Our analysis shows that both product and process innovation spur employment in this region as a whole, in both low-tech and high-tech industries, even after controlling for a number of firm-specific characteristics. Moreover, although both innovation types also have significant, positive impacts on employment growth of all Bangladeshi and of all Pakistani firms separately, they are important factors for employment growth of only high- tech Bangladeshi firms and of only low-tech Pakistani firms. Contrary to most previous studies, we witness an insignificant effect of growth of labour cost on employment growth, perhaps due to the availability of cheaper labour force compared with the developed countries. We notice that some of the innovation determinants exert different influences across industries and across both countries. The same holds true for the determinants of employment growth.
JEL Classification: J23, 031, 033
Keywords: Bangladesh, Employment Growth, Pakistan, Product Innovation, Process Innovation
The impact of technological innovation on firm performance can primarily be observed in two ways: the productivity impact of innovation and the effect of innovation on employment. (1) The former is mainly an area of interest for managers/industrialists, while the latter is crucial for policy-makers.
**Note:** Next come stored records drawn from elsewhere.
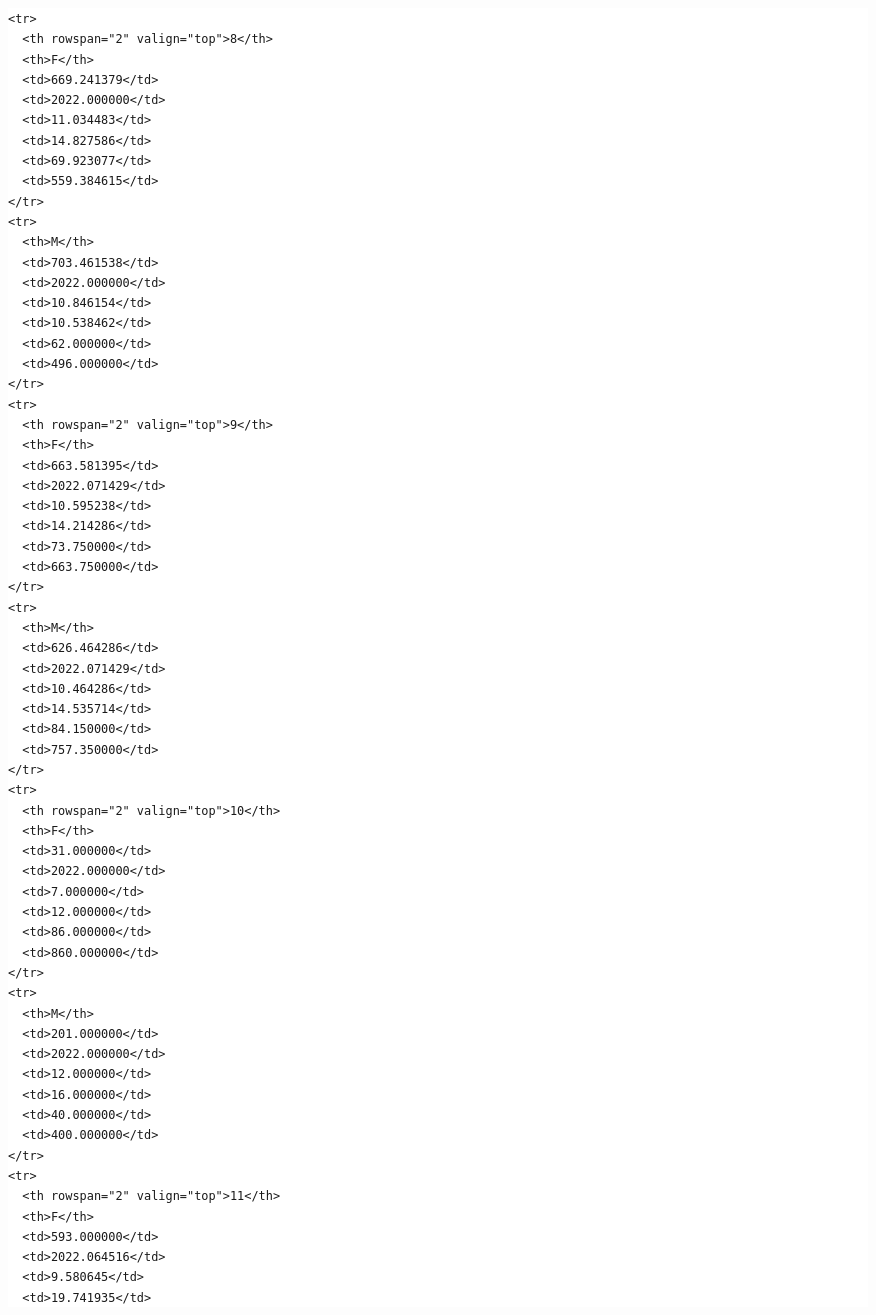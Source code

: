     <tr>
      <th rowspan="2" valign="top">8</th>
      <th>F</th>
      <td>669.241379</td>
      <td>2022.000000</td>
      <td>11.034483</td>
      <td>14.827586</td>
      <td>69.923077</td>
      <td>559.384615</td>
    </tr>
    <tr>
      <th>M</th>
      <td>703.461538</td>
      <td>2022.000000</td>
      <td>10.846154</td>
      <td>10.538462</td>
      <td>62.000000</td>
      <td>496.000000</td>
    </tr>
    <tr>
      <th rowspan="2" valign="top">9</th>
      <th>F</th>
      <td>663.581395</td>
      <td>2022.071429</td>
      <td>10.595238</td>
      <td>14.214286</td>
      <td>73.750000</td>
      <td>663.750000</td>
    </tr>
    <tr>
      <th>M</th>
      <td>626.464286</td>
      <td>2022.071429</td>
      <td>10.464286</td>
      <td>14.535714</td>
      <td>84.150000</td>
      <td>757.350000</td>
    </tr>
    <tr>
      <th rowspan="2" valign="top">10</th>
      <th>F</th>
      <td>31.000000</td>
      <td>2022.000000</td>
      <td>7.000000</td>
      <td>12.000000</td>
      <td>86.000000</td>
      <td>860.000000</td>
    </tr>
    <tr>
      <th>M</th>
      <td>201.000000</td>
      <td>2022.000000</td>
      <td>12.000000</td>
      <td>16.000000</td>
      <td>40.000000</td>
      <td>400.000000</td>
    </tr>
    <tr>
      <th rowspan="2" valign="top">11</th>
      <th>F</th>
      <td>593.000000</td>
      <td>2022.064516</td>
      <td>9.580645</td>
      <td>19.741935</td>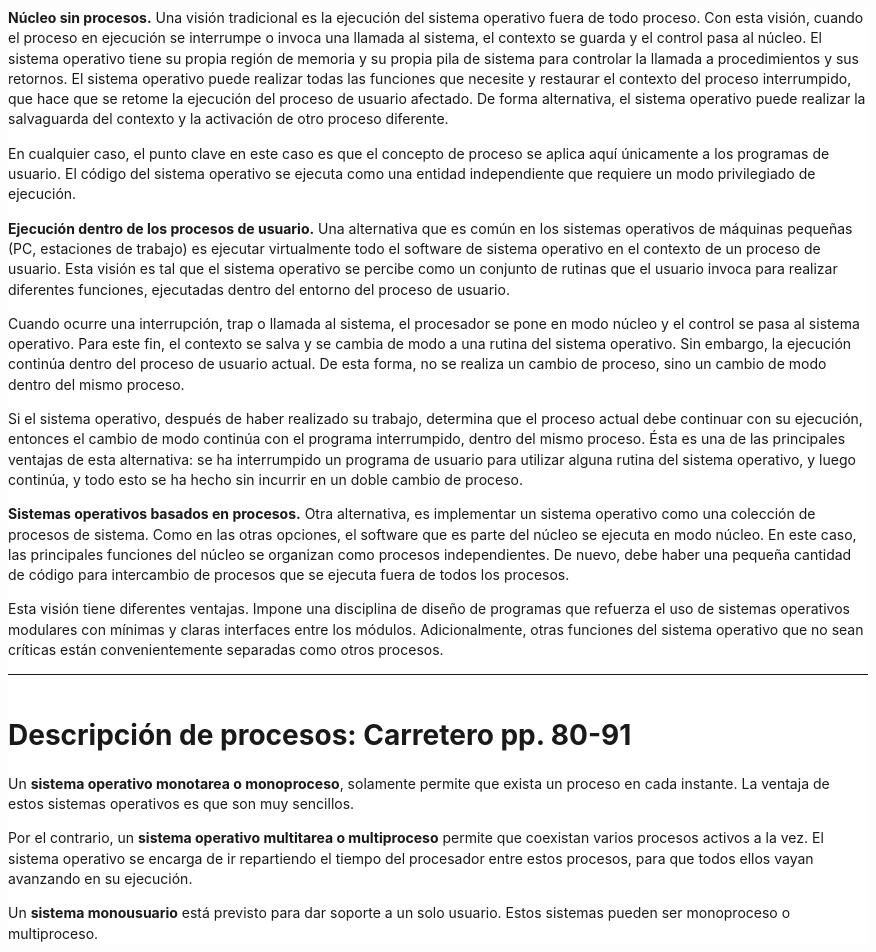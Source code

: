 **Núcleo sin procesos.** Una visión tradicional es la ejecución del sistema operativo fuera de todo proceso. Con esta visión, cuando el proceso en ejecución se interrumpe o invoca una llamada al sistema, el contexto se guarda y el control pasa al núcleo. El sistema operativo tiene su propia región de memoria y su propia pila de sistema para controlar la llamada a procedimientos y sus retornos. El sistema operativo puede realizar todas las funciones que necesite y restaurar el contexto del proceso interrumpido, que hace que se retome la ejecución del proceso de usuario afectado. De forma alternativa, el sistema operativo puede realizar la salvaguarda del contexto y la activación de otro proceso diferente.

En cualquier caso, el punto clave en este caso es que el concepto de proceso se aplica aquí únicamente a los programas de usuario. El código del sistema operativo se ejecuta como una entidad independiente que requiere un modo privilegiado de ejecución.

**Ejecución dentro de los procesos de usuario.** Una alternativa que es común en los sistemas operativos de máquinas pequeñas (PC, estaciones de trabajo) es ejecutar virtualmente todo el software de sistema operativo en el contexto de un proceso de usuario. Esta visión es tal que el sistema operativo se percibe como un conjunto de rutinas que el usuario invoca para realizar diferentes funciones, ejecutadas dentro del entorno del proceso de usuario.

Cuando ocurre una interrupción, trap o llamada al sistema, el procesador se pone en modo núcleo y el control se pasa al sistema operativo. Para este fin, el contexto se salva y se cambia de modo a una rutina del sistema operativo. Sin embargo, la ejecución continúa dentro del proceso de usuario actual. De esta forma, no se realiza un cambio de proceso, sino un cambio de modo dentro del mismo proceso.

Si el sistema operativo, después de haber realizado su trabajo, determina que el proceso actual debe continuar con su ejecución, entonces el cambio de modo continúa con el programa interrumpido, dentro del mismo proceso. Ésta es una de las principales ventajas de esta alternativa: se ha interrumpido un programa de usuario para utilizar alguna rutina del sistema operativo, y luego continúa, y todo esto se ha hecho sin incurrir en un doble cambio de proceso.

**Sistemas operativos basados en procesos.** Otra alternativa, es implementar un sistema operativo como una colección de procesos de sistema. Como en las otras opciones, el software que es parte del núcleo se ejecuta en modo núcleo. En este caso, las principales funciones del núcleo se organizan como procesos independientes. De nuevo, debe haber una pequeña cantidad de código para intercambio de procesos que se ejecuta fuera de todos los procesos.

Esta visión tiene diferentes ventajas. Impone una disciplina de diseño de programas que refuerza el uso de sistemas operativos modulares con mínimas y claras interfaces entre los módulos. Adicionalmente, otras funciones del sistema operativo que no sean críticas están convenientemente separadas como otros procesos.

---

# Descripción de procesos: Carretero pp. 80-91

Un **sistema operativo monotarea o monoproceso**, solamente permite que exista un proceso en cada instante. La ventaja de estos sistemas operativos es que son muy sencillos.

Por el contrario, un **sistema operativo multitarea o multiproceso** permite que coexistan varios procesos activos a la vez. El sistema operativo se encarga de ir repartiendo el tiempo del procesador entre estos procesos, para que todos ellos vayan avanzando en su ejecución.

Un **sistema monousuario** está previsto para dar soporte a un solo usuario. Estos sistemas pueden ser monoproceso o multiproceso.
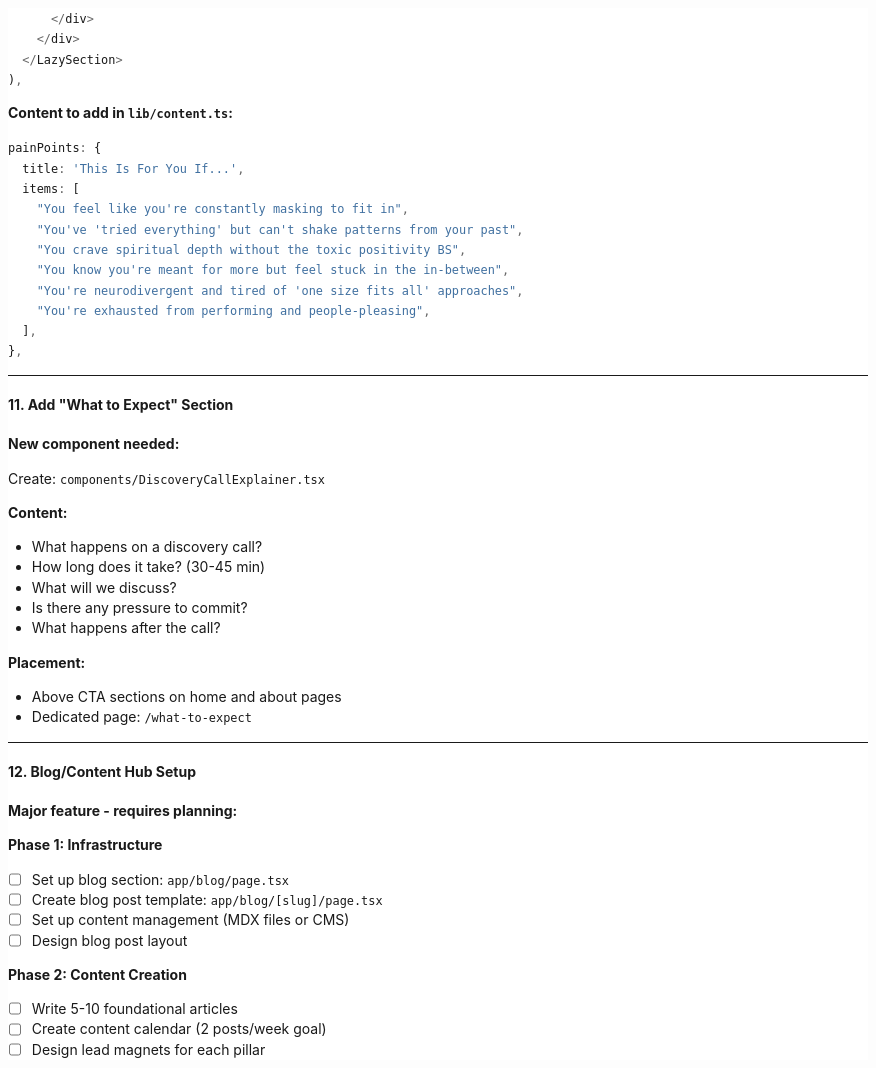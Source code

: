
 ```typescript
      </div>
    </div>
  </LazySection>
),
```

**Content to add in `lib/content.ts`:**
```typescript
painPoints: {
  title: 'This Is For You If...',
  items: [
    "You feel like you're constantly masking to fit in",
    "You've 'tried everything' but can't shake patterns from your past",
    "You crave spiritual depth without the toxic positivity BS",
    "You know you're meant for more but feel stuck in the in-between",
    "You're neurodivergent and tired of 'one size fits all' approaches",
    "You're exhausted from performing and people-pleasing",
  ],
},
```

---

#### 11. Add "What to Expect" Section
**New component needed:**

Create: `components/DiscoveryCallExplainer.tsx`

**Content:**
- What happens on a discovery call?
- How long does it take? (30-45 min)
- What will we discuss?
- Is there any pressure to commit?
- What happens after the call?

**Placement:**
- Above CTA sections on home and about pages
- Dedicated page: `/what-to-expect`

---

#### 12. Blog/Content Hub Setup
**Major feature - requires planning:**

**Phase 1: Infrastructure**
- [ ] Set up blog section: `app/blog/page.tsx`
- [ ] Create blog post template: `app/blog/[slug]/page.tsx`
- [ ] Set up content management (MDX files or CMS)
- [ ] Design blog post layout

**Phase 2: Content Creation**
- [ ] Write 5-10 foundational articles
- [ ] Create content calendar (2 posts/week goal)
- [ ] Design lead magnets for each pillar
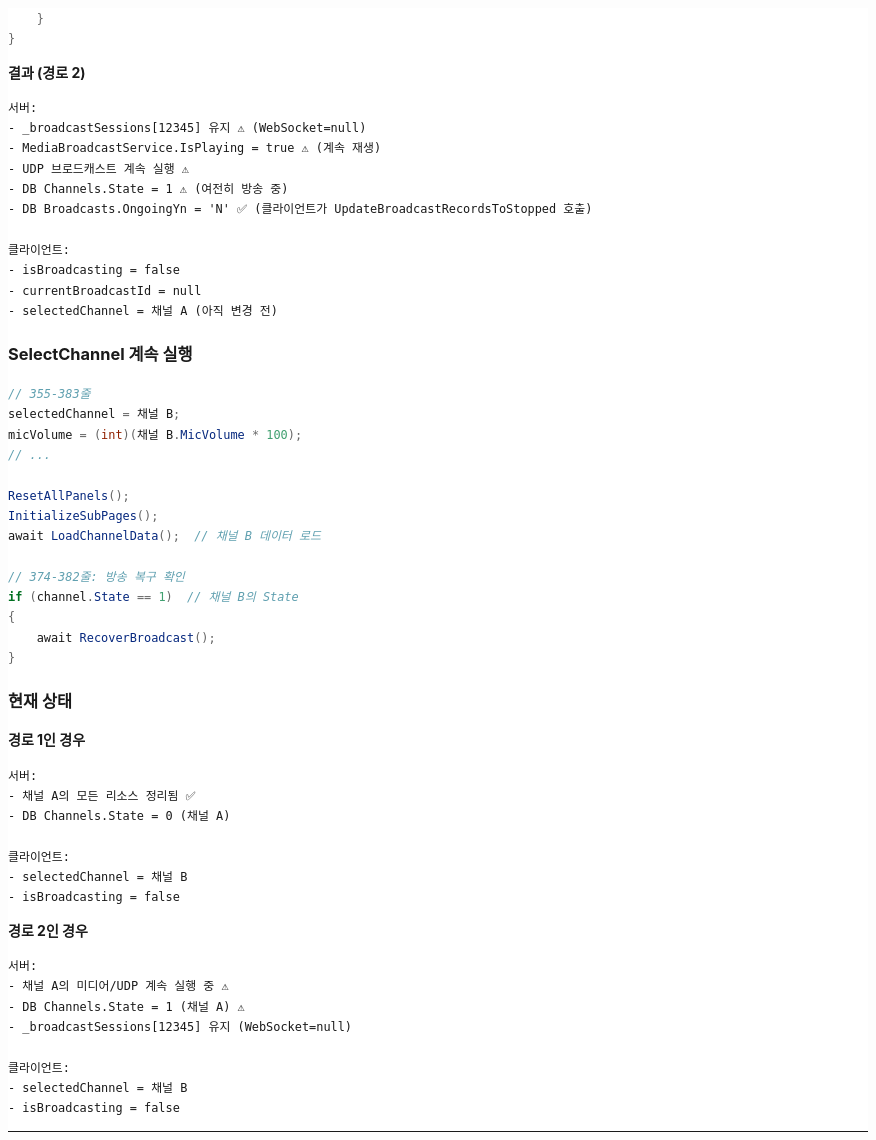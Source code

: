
 ```csharp
    }
}
```

**결과 (경로 2)**
```
서버:
- _broadcastSessions[12345] 유지 ⚠️ (WebSocket=null)
- MediaBroadcastService.IsPlaying = true ⚠️ (계속 재생)
- UDP 브로드캐스트 계속 실행 ⚠️
- DB Channels.State = 1 ⚠️ (여전히 방송 중)
- DB Broadcasts.OngoingYn = 'N' ✅ (클라이언트가 UpdateBroadcastRecordsToStopped 호출)

클라이언트:
- isBroadcasting = false
- currentBroadcastId = null
- selectedChannel = 채널 A (아직 변경 전)
```

### SelectChannel 계속 실행

```csharp
// 355-383줄
selectedChannel = 채널 B;
micVolume = (int)(채널 B.MicVolume * 100);
// ...

ResetAllPanels();
InitializeSubPages();
await LoadChannelData();  // 채널 B 데이터 로드

// 374-382줄: 방송 복구 확인
if (channel.State == 1)  // 채널 B의 State
{
    await RecoverBroadcast();
}
```

### 현재 상태

**경로 1인 경우**
```
서버:
- 채널 A의 모든 리소스 정리됨 ✅
- DB Channels.State = 0 (채널 A)

클라이언트:
- selectedChannel = 채널 B
- isBroadcasting = false
```

**경로 2인 경우**
```
서버:
- 채널 A의 미디어/UDP 계속 실행 중 ⚠️
- DB Channels.State = 1 (채널 A) ⚠️
- _broadcastSessions[12345] 유지 (WebSocket=null)

클라이언트:
- selectedChannel = 채널 B
- isBroadcasting = false
```

---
The effect of technology on firm productivity is a relatively straightforward phenomenon and often shows a positive link [Geroski, et al. (1993); Loof and Heshmati (2006); Koellinger (2008); Hall, et al. (2009)], but the relationship between innovation and employment growth is a complex one. (2) One of the reasons for this complexity is the variety of channels through which both product and process innovation can affect employment growth. Although both types of innovations often coexist, the motivation and implication to have them in place are rather different.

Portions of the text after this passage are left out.